Aldol = $\alpha$-H present, Cannizzaro = $\alpha$-H absent, Decarboxylation = loss of $CO_2$.

Answer 1

(i) Aldol Condensation:
Aldol condensation is a reaction in which aldehydes or ketones having $\alpha$-hydrogen atoms undergo self-condensation in the presence of a dilute base (NaOH, KOH) to form $\beta$-hydroxy aldehydes (aldols) or $\beta$-hydroxy ketones. On heating, these dehydrate to form $\alpha,\beta$-unsaturated aldehydes or ketones.
\[ 2CH_3CHO \; \xrightarrow{NaOH} \; CH_3CH(OH)CH_2CHO \; \xrightarrow{\Delta} \; CH_3CH=CHCHO \] (ii) Decarboxylation:
Decarboxylation is the elimination of a carboxyl group ($-COOH$) from carboxylic acids as carbon dioxide.
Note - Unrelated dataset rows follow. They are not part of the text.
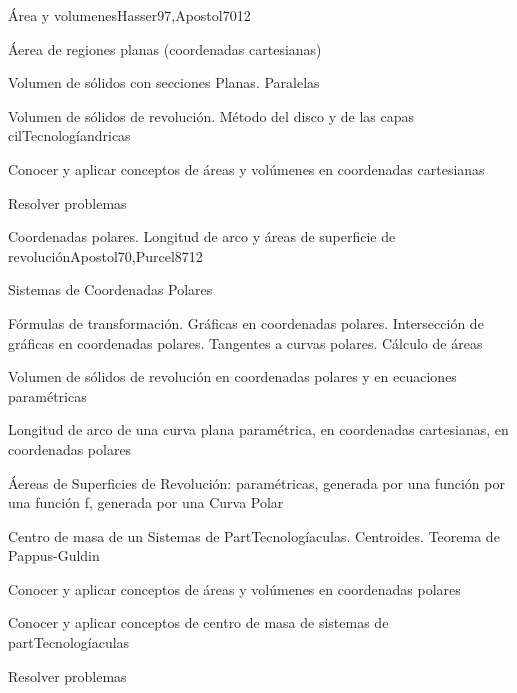 \begin{syllabus}
\begin{unit}{Área y volumenes}{Hasser97,Apostol70}{12}
\begin{topics}
      \item Áerea de regiones planas (coordenadas cartesianas)
      \item Volumen de sólidos con secciones Planas. Paralelas
      \item Volumen de sólidos de revolución. Método del disco y de las capas cilTecnologíandricas
\end{topics}

\begin{unitgoals}
	\item Conocer y aplicar conceptos de áreas y volúmenes en coordenadas cartesianas
	\item Resolver problemas
\end{unitgoals}
\end{unit}

\begin{unit}{Coordenadas polares. Longitud de arco y áreas de superficie de revolución}{Apostol70,Purcel87}{12}
\begin{topics}
	\item Sistemas de Coordenadas Polares
	\item Fórmulas de transformación. Gráficas en coordenadas polares. Intersección de gráficas en coordenadas polares. Tangentes a curvas polares. Cálculo de áreas
	\item Volumen de sólidos de revolución en coordenadas polares y en ecuaciones paramétricas
	\item Longitud de arco de una curva plana paramétrica, en coordenadas cartesianas, en  coordenadas polares
	\item Áereas de Superficies de Revolución: paramétricas,  generada por una función por una  función f, generada por una Curva  Polar
	\item Centro de masa de un Sistemas de PartTecnologíaculas. Centroides. Teorema de Pappus-Guldin
\end{topics}

\begin{unitgoals}
	\item Conocer y aplicar conceptos de áreas y volúmenes en coordenadas polares
	\item Conocer y aplicar conceptos de centro de masa de sistemas de partTecnologíaculas
	\item Resolver problemas
\end{unitgoals}
\end{unit}


\end{syllabus}

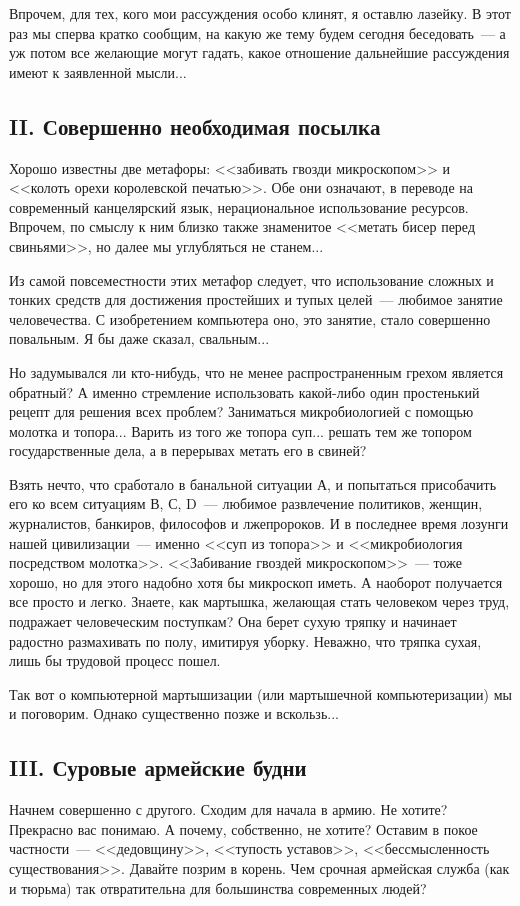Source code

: \documentclass{scrbook}
\newcommand{\flqq}{<<}
\newcommand{\frqq}{>>}
\newcommand{\mdash}{~--- }
\newcommand{\essaysection}[1]{\subsection*{#1}\nopagebreak}
\begin{document}
Впрочем, для тех, кого мои рассуждения особо клинят, я оставлю лазейку. В этот раз мы сперва кратко сообщим, на какую же тему будем сегодня беседовать{\mdash}а уж потом все желающие могут гадать, какое отношение дальнейшие рассуждения имеют к заявленной мысли...

\essaysection{II. Совершенно необходимая посылка}

Хорошо известны две метафоры: {\flqq}забивать гвозди микроскопом{\frqq} и {\flqq}колоть орехи королевской печатью{\frqq}. Обе они означают, в переводе на современный канцелярский язык, нерациональное использование ресурсов. Впрочем, по смыслу к ним близко также знаменитое {\flqq}метать бисер перед свиньями{\frqq}, но далее мы углубляться не станем...

Из самой повсеместности этих метафор следует, что использование сложных и тонких средств для достижения простейших и тупых целей{\mdash}любимое занятие человечества. С изобретением компьютера оно, это занятие, стало совершенно повальным. Я бы даже сказал, свальным...

Но задумывался ли кто-нибудь, что не менее распространенным грехом является обратный? А именно стремление использовать какой-либо один простенький рецепт для решения всех проблем? Заниматься микробиологией с помощью молотка и топора... Варить из того же топора суп... решать тем же топором государственные дела, а в перерывах метать его в свиней?

Взять нечто, что сработало в банальной ситуации А, и попытаться присобачить его ко всем ситуациям В, С, D{\mdash}любимое развлечение политиков, женщин, журналистов, банкиров, философов и лжепророков. И в последнее время лозунги нашей цивилизации{\mdash}именно {\flqq}суп из топора{\frqq} и {\flqq}микробиология посредством молотка{\frqq}. {\flqq}Забивание гвоздей микроскопом{\frqq}{\mdash}тоже хорошо, но для этого надобно хотя бы микроскоп иметь. А наоборот получается все просто и легко. Знаете, как мартышка, желающая стать человеком через труд, подражает человеческим поступкам? Она берет сухую тряпку и начинает радостно размахивать по полу, имитируя уборку. Неважно, что тряпка сухая, лишь бы трудовой процесс пошел.

Так вот о компьютерной мартышизации (или мартышечной компьютеризации) мы и поговорим. Однако существенно позже и вскользь...

\essaysection{III. Суровые армейские будни}

Начнем совершенно с другого. Сходим для начала в армию. Не хотите? Прекрасно вас понимаю. А почему, собственно, не хотите? Оставим в покое частности{\mdash}{\flqq}дедовщину{\frqq}, {\flqq}тупость уставов{\frqq}, {\flqq}бессмысленность существования{\frqq}. Давайте позрим в корень. Чем срочная армейская служба (как и тюрьма) так отвратительна для большинства современных людей?
\end{document}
This generally takes place in the presence of soda lime (NaOH + CaO).
\[ C_6H_5COOH + NaOH \; \xrightarrow{CaO, \; \Delta} \; C_6H_6 + Na_2CO_3 \] This reaction is useful for decreasing the carbon chain length by one carbon atom. (iii) Cannizzaro Reaction:
Aldehydes which do not have $\alpha$-hydrogen undergo self-oxidation and reduction (disproportionation) in the presence of concentrated alkali to form a primary alcohol and a carboxylate salt.
\[ 2HCHO \; \xrightarrow{Conc. NaOH} \; CH_3OH + HCOONa \] Example: Formaldehyde gives methanol and sodium formate. Conclusion:
Aldol condensation forms C–C bonds, decarboxylation removes $-COOH$ groups, and Cannizzaro reaction gives alcohols and salts from aldehydes without $\alpha$-hydrogen.